Below are lines of data. Give the number of them that contain the string "Insiders", and nothing else.

━━ INFORMATION SHOWN ━━

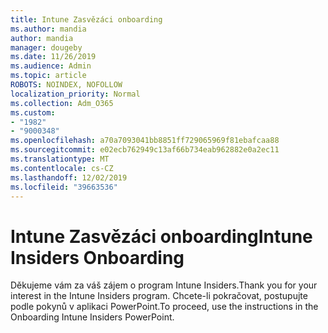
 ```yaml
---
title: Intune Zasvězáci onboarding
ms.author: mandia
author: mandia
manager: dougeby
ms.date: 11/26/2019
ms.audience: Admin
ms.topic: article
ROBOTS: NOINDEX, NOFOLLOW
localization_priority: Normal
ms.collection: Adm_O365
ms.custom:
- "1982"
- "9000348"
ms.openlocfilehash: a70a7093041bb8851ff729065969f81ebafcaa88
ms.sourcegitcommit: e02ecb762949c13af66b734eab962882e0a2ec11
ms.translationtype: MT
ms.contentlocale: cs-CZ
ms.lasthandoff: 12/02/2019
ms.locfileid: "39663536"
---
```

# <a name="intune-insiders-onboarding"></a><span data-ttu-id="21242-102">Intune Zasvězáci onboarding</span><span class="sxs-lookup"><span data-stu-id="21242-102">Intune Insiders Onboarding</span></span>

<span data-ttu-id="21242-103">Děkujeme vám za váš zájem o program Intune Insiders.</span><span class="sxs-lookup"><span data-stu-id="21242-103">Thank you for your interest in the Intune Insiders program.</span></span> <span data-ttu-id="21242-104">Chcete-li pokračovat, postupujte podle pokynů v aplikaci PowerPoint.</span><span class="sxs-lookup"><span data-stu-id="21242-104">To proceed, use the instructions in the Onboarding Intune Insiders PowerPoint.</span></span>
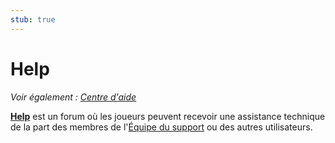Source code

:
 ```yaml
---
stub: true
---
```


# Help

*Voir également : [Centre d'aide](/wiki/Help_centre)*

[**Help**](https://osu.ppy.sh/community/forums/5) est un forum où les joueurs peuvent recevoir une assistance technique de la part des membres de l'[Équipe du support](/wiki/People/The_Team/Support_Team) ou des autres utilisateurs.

━━━

→ ANSWER TO THIS TASK
2